__THE RECORDS__.

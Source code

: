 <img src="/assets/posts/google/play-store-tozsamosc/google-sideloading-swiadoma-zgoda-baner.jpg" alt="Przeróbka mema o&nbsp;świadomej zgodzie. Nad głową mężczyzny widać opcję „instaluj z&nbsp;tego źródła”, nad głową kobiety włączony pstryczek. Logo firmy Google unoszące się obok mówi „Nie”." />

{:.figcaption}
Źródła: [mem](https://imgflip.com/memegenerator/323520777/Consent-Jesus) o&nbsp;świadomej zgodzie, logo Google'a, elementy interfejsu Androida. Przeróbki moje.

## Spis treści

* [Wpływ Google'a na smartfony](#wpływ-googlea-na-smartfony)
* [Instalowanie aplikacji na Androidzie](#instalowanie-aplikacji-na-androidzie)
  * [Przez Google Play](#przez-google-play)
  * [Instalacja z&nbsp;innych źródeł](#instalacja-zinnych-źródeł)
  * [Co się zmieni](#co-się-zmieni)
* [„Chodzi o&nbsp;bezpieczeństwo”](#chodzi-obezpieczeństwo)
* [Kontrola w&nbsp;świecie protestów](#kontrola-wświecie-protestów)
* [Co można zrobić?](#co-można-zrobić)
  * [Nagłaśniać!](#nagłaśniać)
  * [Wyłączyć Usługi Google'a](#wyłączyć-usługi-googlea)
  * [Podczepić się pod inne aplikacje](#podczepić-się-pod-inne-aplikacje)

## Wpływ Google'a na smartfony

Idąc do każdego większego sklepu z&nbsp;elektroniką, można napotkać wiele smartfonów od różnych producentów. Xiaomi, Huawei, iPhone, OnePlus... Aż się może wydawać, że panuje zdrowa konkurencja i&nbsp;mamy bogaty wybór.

* * *

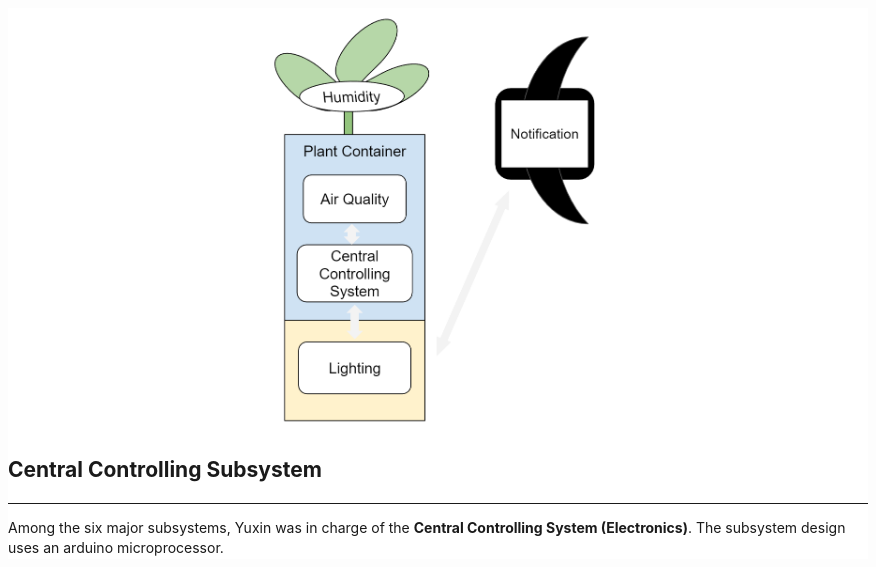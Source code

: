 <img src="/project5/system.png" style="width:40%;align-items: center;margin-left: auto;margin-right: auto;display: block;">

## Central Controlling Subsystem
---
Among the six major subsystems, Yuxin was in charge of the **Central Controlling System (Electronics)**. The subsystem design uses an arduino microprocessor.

...

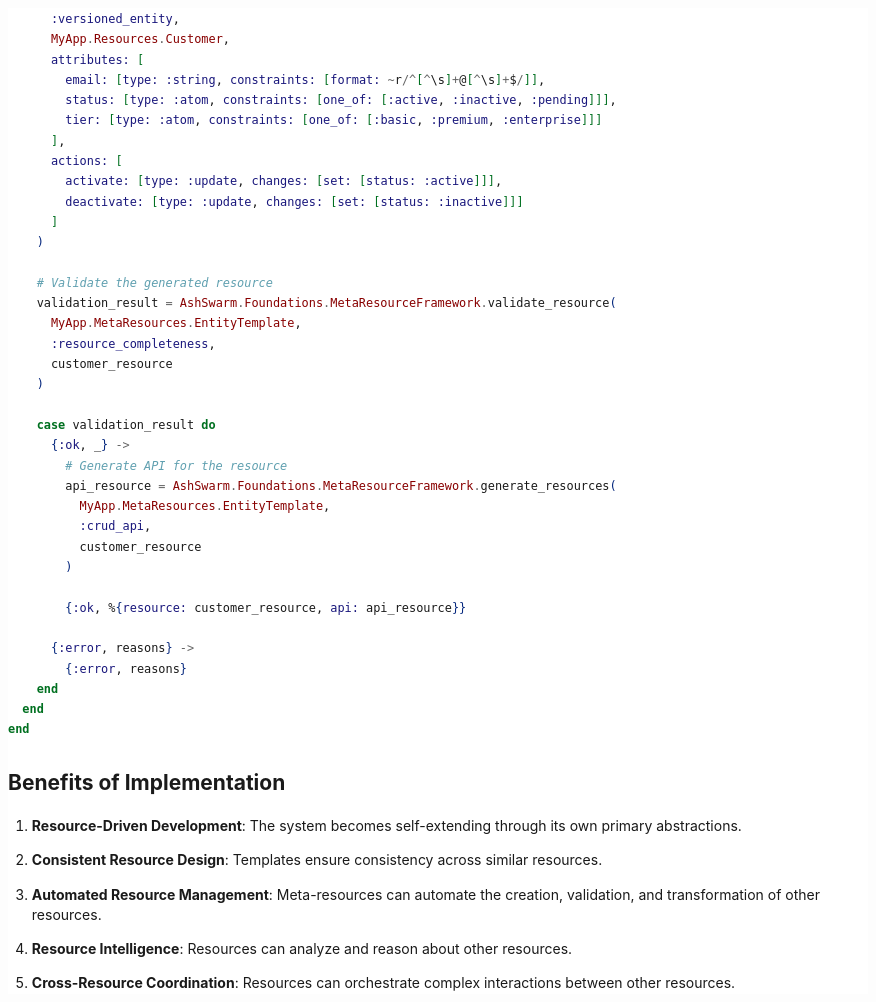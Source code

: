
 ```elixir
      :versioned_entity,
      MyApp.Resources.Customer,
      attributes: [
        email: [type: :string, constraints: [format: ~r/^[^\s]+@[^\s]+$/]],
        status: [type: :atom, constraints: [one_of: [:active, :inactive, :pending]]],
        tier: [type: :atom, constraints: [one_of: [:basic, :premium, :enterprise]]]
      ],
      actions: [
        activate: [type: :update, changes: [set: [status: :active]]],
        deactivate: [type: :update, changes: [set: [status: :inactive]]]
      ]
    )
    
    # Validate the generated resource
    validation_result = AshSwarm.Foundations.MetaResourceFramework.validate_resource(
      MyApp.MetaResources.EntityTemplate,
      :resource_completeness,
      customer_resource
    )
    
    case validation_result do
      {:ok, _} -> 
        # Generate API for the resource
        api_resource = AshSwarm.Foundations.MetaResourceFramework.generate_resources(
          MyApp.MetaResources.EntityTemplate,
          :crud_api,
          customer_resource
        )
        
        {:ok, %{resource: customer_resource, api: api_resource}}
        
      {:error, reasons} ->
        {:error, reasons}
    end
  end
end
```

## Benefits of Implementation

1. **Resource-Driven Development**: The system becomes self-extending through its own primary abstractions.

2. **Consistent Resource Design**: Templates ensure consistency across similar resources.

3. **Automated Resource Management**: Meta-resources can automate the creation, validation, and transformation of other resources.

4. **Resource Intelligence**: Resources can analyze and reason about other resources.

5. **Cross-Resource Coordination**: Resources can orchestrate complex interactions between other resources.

__TASK TO CARRY OUT__.
For every line above that holds the word "inactive", report the whole line.

__OUTPUT BELOW__.
        status: [type: :atom, constraints: [one_of: [:active, :inactive, :pending]]],
        deactivate: [type: :update, changes: [set: [status: :inactive]]]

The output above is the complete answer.